#### THE DATA:
────────────────────────────────────────
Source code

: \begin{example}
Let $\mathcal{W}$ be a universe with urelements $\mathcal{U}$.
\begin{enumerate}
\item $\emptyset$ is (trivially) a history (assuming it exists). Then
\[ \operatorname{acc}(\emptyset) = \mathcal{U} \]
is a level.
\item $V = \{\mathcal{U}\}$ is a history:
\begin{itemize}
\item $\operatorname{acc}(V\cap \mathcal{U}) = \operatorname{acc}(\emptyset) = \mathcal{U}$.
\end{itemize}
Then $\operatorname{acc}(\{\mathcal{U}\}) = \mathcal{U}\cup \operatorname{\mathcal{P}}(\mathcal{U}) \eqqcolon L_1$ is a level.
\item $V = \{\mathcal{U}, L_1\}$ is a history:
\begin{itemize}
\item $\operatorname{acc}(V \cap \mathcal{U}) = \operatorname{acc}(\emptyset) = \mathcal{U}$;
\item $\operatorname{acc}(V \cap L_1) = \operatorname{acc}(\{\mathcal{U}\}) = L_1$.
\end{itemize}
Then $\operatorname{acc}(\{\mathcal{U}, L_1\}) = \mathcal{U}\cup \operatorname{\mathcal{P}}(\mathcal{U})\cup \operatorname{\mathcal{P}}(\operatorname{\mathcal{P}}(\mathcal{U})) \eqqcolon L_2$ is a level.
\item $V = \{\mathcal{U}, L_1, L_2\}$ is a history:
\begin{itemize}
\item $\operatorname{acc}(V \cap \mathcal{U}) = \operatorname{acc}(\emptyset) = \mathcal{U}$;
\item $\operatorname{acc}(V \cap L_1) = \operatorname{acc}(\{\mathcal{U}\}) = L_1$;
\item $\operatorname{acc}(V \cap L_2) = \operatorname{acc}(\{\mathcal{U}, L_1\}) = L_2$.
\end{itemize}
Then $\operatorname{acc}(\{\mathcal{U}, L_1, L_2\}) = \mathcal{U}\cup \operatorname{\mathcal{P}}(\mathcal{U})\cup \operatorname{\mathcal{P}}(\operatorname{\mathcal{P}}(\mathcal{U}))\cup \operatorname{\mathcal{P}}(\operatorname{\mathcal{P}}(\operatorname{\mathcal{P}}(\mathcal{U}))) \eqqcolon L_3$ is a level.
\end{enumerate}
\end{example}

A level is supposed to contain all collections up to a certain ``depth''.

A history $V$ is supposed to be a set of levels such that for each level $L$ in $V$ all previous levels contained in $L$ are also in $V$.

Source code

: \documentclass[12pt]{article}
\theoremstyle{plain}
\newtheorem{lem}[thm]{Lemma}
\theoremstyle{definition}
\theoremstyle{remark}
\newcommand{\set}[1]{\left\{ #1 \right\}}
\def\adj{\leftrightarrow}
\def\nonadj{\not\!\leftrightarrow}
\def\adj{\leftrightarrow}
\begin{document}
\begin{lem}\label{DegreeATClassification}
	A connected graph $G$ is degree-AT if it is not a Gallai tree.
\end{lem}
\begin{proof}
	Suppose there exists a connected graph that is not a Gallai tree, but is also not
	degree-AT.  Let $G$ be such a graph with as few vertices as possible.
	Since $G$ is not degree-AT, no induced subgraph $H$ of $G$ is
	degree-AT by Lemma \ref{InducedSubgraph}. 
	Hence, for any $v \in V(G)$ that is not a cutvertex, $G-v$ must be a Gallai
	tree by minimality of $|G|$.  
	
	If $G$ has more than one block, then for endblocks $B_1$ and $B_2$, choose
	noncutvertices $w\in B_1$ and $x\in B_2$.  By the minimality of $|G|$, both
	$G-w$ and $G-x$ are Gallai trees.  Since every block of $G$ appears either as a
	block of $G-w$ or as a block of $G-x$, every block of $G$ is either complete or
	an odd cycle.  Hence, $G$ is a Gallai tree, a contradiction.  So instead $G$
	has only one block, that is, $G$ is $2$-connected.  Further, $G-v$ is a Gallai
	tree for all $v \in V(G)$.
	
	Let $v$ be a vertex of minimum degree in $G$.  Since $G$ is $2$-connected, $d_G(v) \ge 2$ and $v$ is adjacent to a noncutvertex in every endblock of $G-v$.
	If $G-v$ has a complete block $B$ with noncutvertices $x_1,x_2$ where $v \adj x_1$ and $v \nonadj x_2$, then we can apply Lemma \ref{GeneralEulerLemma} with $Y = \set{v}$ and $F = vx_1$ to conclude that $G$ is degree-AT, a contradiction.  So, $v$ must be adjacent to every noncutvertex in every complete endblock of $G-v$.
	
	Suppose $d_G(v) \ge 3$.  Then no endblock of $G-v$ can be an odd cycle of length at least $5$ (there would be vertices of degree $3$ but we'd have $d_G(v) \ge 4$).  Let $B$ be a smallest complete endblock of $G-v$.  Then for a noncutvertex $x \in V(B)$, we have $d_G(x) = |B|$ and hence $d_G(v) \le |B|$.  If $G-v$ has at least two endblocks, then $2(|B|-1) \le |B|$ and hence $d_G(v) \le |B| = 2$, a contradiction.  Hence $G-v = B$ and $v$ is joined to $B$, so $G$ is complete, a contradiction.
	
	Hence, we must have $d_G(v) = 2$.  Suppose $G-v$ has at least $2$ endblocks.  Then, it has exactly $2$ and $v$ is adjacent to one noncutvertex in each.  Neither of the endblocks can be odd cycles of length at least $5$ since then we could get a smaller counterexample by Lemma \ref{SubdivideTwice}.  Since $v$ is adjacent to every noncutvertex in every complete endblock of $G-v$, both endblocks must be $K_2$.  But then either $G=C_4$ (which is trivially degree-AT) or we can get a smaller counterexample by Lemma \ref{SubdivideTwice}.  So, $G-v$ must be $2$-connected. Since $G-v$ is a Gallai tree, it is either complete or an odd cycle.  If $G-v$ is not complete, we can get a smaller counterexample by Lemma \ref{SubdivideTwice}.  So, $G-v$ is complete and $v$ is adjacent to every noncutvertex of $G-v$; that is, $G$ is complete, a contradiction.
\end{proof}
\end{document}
────────────────────────────────────────
In how many lines of the listing does the word "have" appear? Give the number and no other words.

#### ANSWER AREA:
2